REQUIREMENT: The listing below should be written out word for word, with its pictures removed.
====================
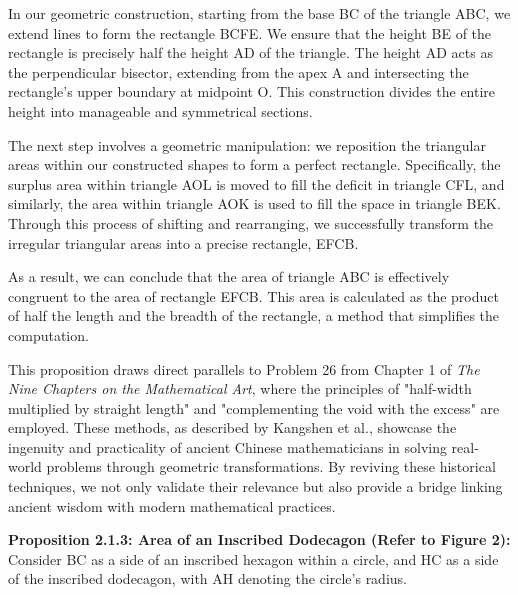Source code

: \documentclass[10pt]{article}
\begin{document}
\vspace{20pt}

In our geometric construction, starting from the base BC of the triangle ABC, we extend lines to form the rectangle BCFE. We ensure that the height BE of the rectangle is precisely half the height AD of the triangle. The height AD acts as the perpendicular bisector, extending from the apex A and intersecting the rectangle's upper boundary at midpoint O. This construction  divides the entire height into manageable and symmetrical sections.

\vspace{7pt}

The next step involves a geometric manipulation: we reposition the triangular areas within our constructed shapes to form a perfect rectangle. Specifically, the surplus area within triangle AOL is moved to fill the deficit in triangle CFL, and similarly, the area within triangle AOK is used to fill the space in triangle BEK. Through this process of shifting and rearranging, we successfully transform the irregular triangular areas into a precise rectangle, EFCB. 

\vspace{7pt}

As a result, we can conclude that the area of triangle ABC is effectively congruent to the area of rectangle EFCB. This area is calculated as the product of half the length and the breadth of the rectangle, a method that simplifies the computation. 

\vspace{7pt}

This proposition draws direct parallels to Problem 26 from Chapter 1 of \textit{The Nine Chapters on the Mathematical Art}, where the principles of "half-width multiplied by straight length" and "complementing the void with the excess" are employed. These methods, as described by Kangshen et al.\autocite{Kangshen_Crossley}, showcase the ingenuity and practicality of ancient Chinese mathematicians in solving real-world problems through geometric transformations. By reviving these historical techniques, we not only validate their relevance but also provide a bridge linking ancient wisdom with modern mathematical practices.

\vspace{15pt}

\textbf{Proposition 2.1.3: Area of an Inscribed Dodecagon (Refer to Figure 2):}
Consider BC as a side of an inscribed hexagon within a circle, and HC as a side of the inscribed dodecagon, with AH denoting the circle's radius.
\end{document}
====================
WRITTEN ANSWER:
Source code

: \documentclass[10pt]{article}
\begin{document}
\vspace{20pt}

In our geometric construction, starting from the base BC of the triangle ABC, we extend lines to form the rectangle BCFE. We ensure that the height BE of the rectangle is precisely half the height AD of the triangle. The height AD acts as the perpendicular bisector, extending from the apex A and intersecting the rectangle's upper boundary at midpoint O. This construction  divides the entire height into manageable and symmetrical sections.

\vspace{7pt}

The next step involves a geometric manipulation: we reposition the triangular areas within our constructed shapes to form a perfect rectangle. Specifically, the surplus area within triangle AOL is moved to fill the deficit in triangle CFL, and similarly, the area within triangle AOK is used to fill the space in triangle BEK. Through this process of shifting and rearranging, we successfully transform the irregular triangular areas into a precise rectangle, EFCB. 

\vspace{7pt}

As a result, we can conclude that the area of triangle ABC is effectively congruent to the area of rectangle EFCB. This area is calculated as the product of half the length and the breadth of the rectangle, a method that simplifies the computation. 

\vspace{7pt}

This proposition draws direct parallels to Problem 26 from Chapter 1 of \textit{The Nine Chapters on the Mathematical Art}, where the principles of "half-width multiplied by straight length" and "complementing the void with the excess" are employed. These methods, as described by Kangshen et al.\autocite{Kangshen_Crossley}, showcase the ingenuity and practicality of ancient Chinese mathematicians in solving real-world problems through geometric transformations. By reviving these historical techniques, we not only validate their relevance but also provide a bridge linking ancient wisdom with modern mathematical practices.

\vspace{15pt}

\textbf{Proposition 2.1.3: Area of an Inscribed Dodecagon (Refer to Figure 2):}
Consider BC as a side of an inscribed hexagon within a circle, and HC as a side of the inscribed dodecagon, with AH denoting the circle's radius.
\end{document}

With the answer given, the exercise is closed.